Entries shown
• • •
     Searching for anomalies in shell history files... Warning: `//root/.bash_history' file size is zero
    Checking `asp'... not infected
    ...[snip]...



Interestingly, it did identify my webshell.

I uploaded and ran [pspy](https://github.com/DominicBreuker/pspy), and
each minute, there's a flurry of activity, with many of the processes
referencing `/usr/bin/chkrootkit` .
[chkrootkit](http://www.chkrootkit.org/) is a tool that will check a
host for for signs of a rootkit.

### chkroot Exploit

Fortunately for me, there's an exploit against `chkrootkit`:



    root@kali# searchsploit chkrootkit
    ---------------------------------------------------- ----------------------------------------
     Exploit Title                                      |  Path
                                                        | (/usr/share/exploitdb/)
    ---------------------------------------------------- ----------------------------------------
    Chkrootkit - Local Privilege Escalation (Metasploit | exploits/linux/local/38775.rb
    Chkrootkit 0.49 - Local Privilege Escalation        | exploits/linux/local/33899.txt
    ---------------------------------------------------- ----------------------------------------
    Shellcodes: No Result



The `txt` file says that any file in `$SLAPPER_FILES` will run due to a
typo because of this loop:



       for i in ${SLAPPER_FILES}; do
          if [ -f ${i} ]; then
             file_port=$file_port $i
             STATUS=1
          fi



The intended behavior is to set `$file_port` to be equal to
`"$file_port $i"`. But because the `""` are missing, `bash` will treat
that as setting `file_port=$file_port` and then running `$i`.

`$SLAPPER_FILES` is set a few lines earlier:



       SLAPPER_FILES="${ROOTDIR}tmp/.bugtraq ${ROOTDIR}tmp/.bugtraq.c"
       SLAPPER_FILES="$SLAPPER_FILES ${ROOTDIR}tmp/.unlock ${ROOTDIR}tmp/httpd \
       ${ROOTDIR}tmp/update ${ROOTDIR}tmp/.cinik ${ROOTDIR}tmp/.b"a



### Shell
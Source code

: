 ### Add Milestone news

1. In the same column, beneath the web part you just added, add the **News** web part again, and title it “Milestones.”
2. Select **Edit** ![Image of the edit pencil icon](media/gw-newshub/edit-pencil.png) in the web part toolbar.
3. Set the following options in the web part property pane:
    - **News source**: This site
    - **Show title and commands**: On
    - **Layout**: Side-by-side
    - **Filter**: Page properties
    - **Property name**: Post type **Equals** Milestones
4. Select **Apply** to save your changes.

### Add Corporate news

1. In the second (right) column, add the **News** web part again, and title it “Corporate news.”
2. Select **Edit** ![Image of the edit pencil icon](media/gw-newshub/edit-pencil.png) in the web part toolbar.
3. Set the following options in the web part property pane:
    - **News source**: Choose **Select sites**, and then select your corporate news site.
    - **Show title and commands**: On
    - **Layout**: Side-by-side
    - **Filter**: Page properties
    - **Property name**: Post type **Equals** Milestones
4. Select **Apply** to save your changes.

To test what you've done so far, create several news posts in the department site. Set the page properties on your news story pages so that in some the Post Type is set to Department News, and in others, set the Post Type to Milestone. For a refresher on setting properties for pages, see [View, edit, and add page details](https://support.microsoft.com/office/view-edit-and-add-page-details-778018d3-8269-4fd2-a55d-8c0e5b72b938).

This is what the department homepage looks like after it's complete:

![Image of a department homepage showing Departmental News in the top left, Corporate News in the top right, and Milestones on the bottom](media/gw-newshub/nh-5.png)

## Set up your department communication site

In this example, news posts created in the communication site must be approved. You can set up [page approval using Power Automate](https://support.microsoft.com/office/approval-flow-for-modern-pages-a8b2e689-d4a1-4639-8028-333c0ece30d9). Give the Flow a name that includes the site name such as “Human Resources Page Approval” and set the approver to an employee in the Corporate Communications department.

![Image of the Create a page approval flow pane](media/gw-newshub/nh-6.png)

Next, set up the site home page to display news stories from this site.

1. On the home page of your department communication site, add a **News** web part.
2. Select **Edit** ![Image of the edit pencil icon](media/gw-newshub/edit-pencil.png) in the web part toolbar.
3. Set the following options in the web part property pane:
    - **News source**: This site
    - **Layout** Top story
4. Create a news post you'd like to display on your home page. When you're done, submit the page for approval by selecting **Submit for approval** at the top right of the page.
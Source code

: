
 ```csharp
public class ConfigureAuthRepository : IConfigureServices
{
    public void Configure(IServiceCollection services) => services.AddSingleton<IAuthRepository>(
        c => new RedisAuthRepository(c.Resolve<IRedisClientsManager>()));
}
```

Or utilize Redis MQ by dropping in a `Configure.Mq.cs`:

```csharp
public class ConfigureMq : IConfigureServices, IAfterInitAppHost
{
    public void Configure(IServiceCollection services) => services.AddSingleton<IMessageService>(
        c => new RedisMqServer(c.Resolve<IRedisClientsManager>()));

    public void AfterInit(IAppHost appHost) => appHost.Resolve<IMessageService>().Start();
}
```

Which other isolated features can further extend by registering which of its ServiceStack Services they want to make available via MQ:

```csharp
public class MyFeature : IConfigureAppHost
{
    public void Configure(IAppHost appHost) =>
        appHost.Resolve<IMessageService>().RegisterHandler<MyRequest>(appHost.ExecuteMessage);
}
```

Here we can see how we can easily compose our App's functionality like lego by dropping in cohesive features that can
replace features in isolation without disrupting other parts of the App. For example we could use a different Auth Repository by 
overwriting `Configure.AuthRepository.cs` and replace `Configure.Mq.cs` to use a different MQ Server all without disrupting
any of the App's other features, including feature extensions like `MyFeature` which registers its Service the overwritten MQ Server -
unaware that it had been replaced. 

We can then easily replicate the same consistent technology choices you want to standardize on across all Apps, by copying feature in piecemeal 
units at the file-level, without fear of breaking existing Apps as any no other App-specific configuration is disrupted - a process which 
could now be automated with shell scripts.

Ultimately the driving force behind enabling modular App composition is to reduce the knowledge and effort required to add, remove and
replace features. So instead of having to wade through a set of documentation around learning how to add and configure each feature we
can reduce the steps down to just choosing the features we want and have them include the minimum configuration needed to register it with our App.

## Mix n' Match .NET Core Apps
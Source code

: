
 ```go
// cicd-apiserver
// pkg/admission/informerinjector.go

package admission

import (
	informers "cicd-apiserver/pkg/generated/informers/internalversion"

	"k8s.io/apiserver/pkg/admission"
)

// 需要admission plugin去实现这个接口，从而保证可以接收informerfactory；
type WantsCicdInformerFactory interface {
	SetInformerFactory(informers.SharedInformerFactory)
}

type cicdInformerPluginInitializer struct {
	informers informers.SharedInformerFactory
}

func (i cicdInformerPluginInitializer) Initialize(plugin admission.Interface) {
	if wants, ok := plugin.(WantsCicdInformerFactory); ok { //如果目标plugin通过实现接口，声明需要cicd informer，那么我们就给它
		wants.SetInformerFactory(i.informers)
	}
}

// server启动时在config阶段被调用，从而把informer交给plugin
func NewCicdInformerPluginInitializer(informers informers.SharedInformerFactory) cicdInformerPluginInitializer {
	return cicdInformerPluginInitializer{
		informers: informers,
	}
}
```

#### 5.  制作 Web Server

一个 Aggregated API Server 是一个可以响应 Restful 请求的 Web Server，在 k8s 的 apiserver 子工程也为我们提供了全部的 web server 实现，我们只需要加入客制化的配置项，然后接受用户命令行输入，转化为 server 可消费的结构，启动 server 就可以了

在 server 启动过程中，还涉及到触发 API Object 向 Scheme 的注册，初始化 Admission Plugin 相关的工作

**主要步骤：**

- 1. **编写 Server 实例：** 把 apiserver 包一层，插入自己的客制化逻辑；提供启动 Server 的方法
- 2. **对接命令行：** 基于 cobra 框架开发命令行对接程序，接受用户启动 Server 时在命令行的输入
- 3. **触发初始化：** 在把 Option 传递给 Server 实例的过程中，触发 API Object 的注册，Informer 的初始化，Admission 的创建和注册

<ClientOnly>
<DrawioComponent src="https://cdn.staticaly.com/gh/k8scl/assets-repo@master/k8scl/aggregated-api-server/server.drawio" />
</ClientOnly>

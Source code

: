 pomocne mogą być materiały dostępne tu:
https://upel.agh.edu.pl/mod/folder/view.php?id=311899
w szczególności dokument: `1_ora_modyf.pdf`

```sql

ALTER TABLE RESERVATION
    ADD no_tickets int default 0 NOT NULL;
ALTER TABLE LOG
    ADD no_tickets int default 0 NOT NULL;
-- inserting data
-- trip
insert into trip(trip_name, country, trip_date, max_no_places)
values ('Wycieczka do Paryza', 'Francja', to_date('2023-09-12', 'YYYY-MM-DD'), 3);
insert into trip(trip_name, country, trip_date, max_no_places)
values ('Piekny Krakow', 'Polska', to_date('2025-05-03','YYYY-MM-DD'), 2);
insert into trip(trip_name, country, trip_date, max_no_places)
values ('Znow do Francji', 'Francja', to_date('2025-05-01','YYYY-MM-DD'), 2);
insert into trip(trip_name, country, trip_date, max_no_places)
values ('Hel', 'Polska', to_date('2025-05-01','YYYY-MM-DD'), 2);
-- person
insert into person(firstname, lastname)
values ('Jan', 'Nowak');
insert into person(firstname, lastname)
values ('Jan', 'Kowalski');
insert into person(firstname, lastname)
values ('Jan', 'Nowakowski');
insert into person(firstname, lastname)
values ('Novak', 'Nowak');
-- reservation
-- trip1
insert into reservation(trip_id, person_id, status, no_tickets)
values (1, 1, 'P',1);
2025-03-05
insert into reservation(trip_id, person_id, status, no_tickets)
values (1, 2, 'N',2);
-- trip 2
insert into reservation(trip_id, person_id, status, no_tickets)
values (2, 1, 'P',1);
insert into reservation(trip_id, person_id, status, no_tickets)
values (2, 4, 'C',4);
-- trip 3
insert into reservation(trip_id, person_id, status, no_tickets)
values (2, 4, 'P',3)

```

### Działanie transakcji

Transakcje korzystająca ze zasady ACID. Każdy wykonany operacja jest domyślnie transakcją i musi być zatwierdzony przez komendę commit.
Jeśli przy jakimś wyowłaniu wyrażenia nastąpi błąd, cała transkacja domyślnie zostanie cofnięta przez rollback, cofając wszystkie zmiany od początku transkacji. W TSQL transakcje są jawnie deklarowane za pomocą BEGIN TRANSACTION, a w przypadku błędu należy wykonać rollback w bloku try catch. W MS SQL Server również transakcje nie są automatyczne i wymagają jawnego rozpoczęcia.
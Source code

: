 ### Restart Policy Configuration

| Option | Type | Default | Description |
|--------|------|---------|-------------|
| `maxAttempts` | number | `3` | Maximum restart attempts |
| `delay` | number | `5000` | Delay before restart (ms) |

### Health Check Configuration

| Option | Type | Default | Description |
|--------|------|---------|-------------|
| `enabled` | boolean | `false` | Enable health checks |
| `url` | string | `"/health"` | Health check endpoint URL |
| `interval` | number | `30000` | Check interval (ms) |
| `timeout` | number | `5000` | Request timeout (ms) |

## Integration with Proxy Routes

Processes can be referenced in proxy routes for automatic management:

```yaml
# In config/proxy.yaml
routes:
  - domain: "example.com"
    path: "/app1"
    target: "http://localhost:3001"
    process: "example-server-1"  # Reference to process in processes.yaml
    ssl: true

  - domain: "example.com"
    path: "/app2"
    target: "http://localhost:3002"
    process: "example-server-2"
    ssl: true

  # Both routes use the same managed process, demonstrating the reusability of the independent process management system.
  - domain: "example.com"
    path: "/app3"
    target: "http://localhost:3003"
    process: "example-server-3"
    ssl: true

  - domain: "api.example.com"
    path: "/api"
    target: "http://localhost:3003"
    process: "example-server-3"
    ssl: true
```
• • •
Description of the task
Copy all lines from the listing that contain "MyFeature".

Reply to the exercise
public class MyFeature : IConfigureAppHost
any of the App's other features, including feature extensions like `MyFeature` which registers its Service the overwritten MQ Server -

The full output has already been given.